- [TASK BRIEF]
Write out the records that appear below, verbatim and complete, but without pictures.

◇ ◇ ◇ ◇ ◇

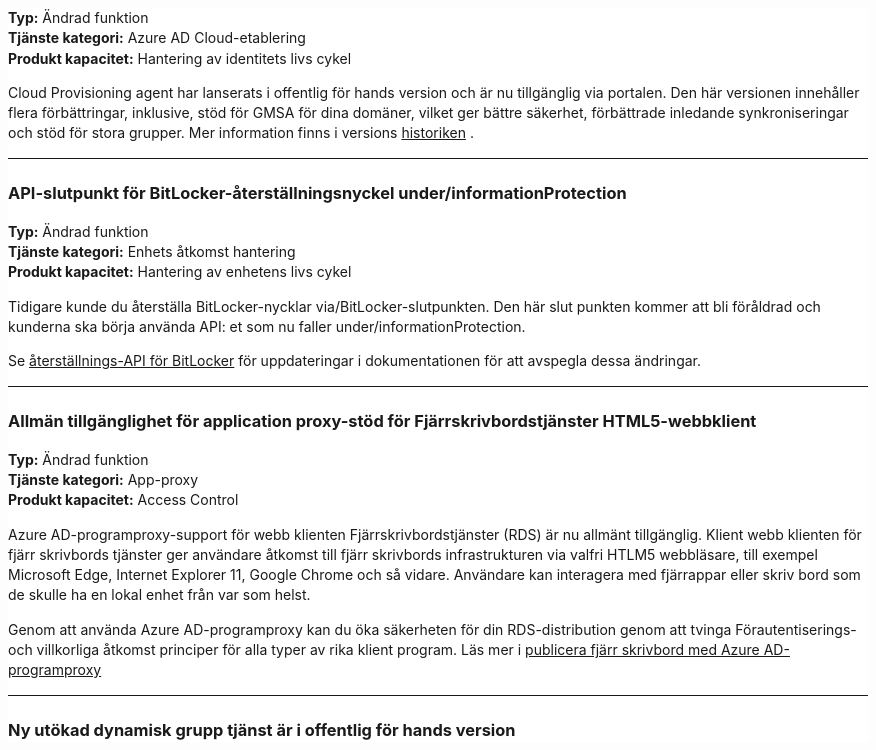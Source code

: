**Typ:** Ändrad funktion  
**Tjänste kategori:** Azure AD Cloud-etablering  
**Produkt kapacitet:** Hantering av identitets livs cykel
 
Cloud Provisioning agent har lanserats i offentlig för hands version och är nu tillgänglig via portalen. Den här versionen innehåller flera förbättringar, inklusive, stöd för GMSA för dina domäner, vilket ger bättre säkerhet, förbättrade inledande synkroniseringar och stöd för stora grupper. Mer information finns i versions [historiken](../app-provisioning/provisioning-agent-release-version-history.md) . 
 
---

### <a name="bitlocker-recovery-key-api-endpoint-now-under-informationprotection"></a>API-slutpunkt för BitLocker-återställningsnyckel under/informationProtection

**Typ:** Ändrad funktion  
**Tjänste kategori:** Enhets åtkomst hantering  
**Produkt kapacitet:** Hantering av enhetens livs cykel
 
Tidigare kunde du återställa BitLocker-nycklar via/BitLocker-slutpunkten. Den här slut punkten kommer att bli föråldrad och kunderna ska börja använda API: et som nu faller under/informationProtection. 

Se [återställnings-API för BitLocker](https://docs.microsoft.com/graph/api/resources/bitlockerrecoverykey?view=graph-rest-beta) för uppdateringar i dokumentationen för att avspegla dessa ändringar.

---

### <a name="general-availability-of-application-proxy-support-for-remote-desktop-services-html5-web-client"></a>Allmän tillgänglighet för application proxy-stöd för Fjärrskrivbordstjänster HTML5-webbklient

**Typ:** Ändrad funktion  
**Tjänste kategori:** App-proxy  
**Produkt kapacitet:** Access Control
 
Azure AD-programproxy-support för webb klienten Fjärrskrivbordstjänster (RDS) är nu allmänt tillgänglig. Klient webb klienten för fjärr skrivbords tjänster ger användare åtkomst till fjärr skrivbords infrastrukturen via valfri HTLM5 webbläsare, till exempel Microsoft Edge, Internet Explorer 11, Google Chrome och så vidare. Användare kan interagera med fjärrappar eller skriv bord som de skulle ha en lokal enhet från var som helst. 

Genom att använda Azure AD-programproxy kan du öka säkerheten för din RDS-distribution genom att tvinga Förautentiserings-och villkorliga åtkomst principer för alla typer av rika klient program. Läs mer i [publicera fjärr skrivbord med Azure AD-programproxy](../manage-apps/application-proxy-integrate-with-remote-desktop-services.md)
 
---

### <a name="new-enhanced-dynamic-group-service-is-in-public-preview"></a>Ny utökad dynamisk grupp tjänst är i offentlig för hands version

◇ ◇ ◇ ◇ ◇

- [TASK RESPONSE]
Source code

:**Typ:** Ändrad funktion  
**Tjänste kategori:** Azure AD Cloud-etablering  
**Produkt kapacitet:** Hantering av identitets livs cykel
 
Cloud Provisioning agent har lanserats i offentlig för hands version och är nu tillgänglig via portalen. Den här versionen innehåller flera förbättringar, inklusive, stöd för GMSA för dina domäner, vilket ger bättre säkerhet, förbättrade inledande synkroniseringar och stöd för stora grupper. Mer information finns i versions [historiken](../app-provisioning/provisioning-agent-release-version-history.md) . 
 
---

### <a name="bitlocker-recovery-key-api-endpoint-now-under-informationprotection"></a>API-slutpunkt för BitLocker-återställningsnyckel under/informationProtection

**Typ:** Ändrad funktion  
**Tjänste kategori:** Enhets åtkomst hantering  
**Produkt kapacitet:** Hantering av enhetens livs cykel
 
Tidigare kunde du återställa BitLocker-nycklar via/BitLocker-slutpunkten. Den här slut punkten kommer att bli föråldrad och kunderna ska börja använda API: et som nu faller under/informationProtection. 

Se [återställnings-API för BitLocker](https://docs.microsoft.com/graph/api/resources/bitlockerrecoverykey?view=graph-rest-beta) för uppdateringar i dokumentationen för att avspegla dessa ändringar.

---

### <a name="general-availability-of-application-proxy-support-for-remote-desktop-services-html5-web-client"></a>Allmän tillgänglighet för application proxy-stöd för Fjärrskrivbordstjänster HTML5-webbklient

**Typ:** Ändrad funktion  
**Tjänste kategori:** App-proxy  
**Produkt kapacitet:** Access Control
 
Azure AD-programproxy-support för webb klienten Fjärrskrivbordstjänster (RDS) är nu allmänt tillgänglig. Klient webb klienten för fjärr skrivbords tjänster ger användare åtkomst till fjärr skrivbords infrastrukturen via valfri HTLM5 webbläsare, till exempel Microsoft Edge, Internet Explorer 11, Google Chrome och så vidare. Användare kan interagera med fjärrappar eller skriv bord som de skulle ha en lokal enhet från var som helst. 

Genom att använda Azure AD-programproxy kan du öka säkerheten för din RDS-distribution genom att tvinga Förautentiserings-och villkorliga åtkomst principer för alla typer av rika klient program. Läs mer i [publicera fjärr skrivbord med Azure AD-programproxy](../manage-apps/application-proxy-integrate-with-remote-desktop-services.md)
 
---

### <a name="new-enhanced-dynamic-group-service-is-in-public-preview"></a>Ny utökad dynamisk grupp tjänst är i offentlig för hands version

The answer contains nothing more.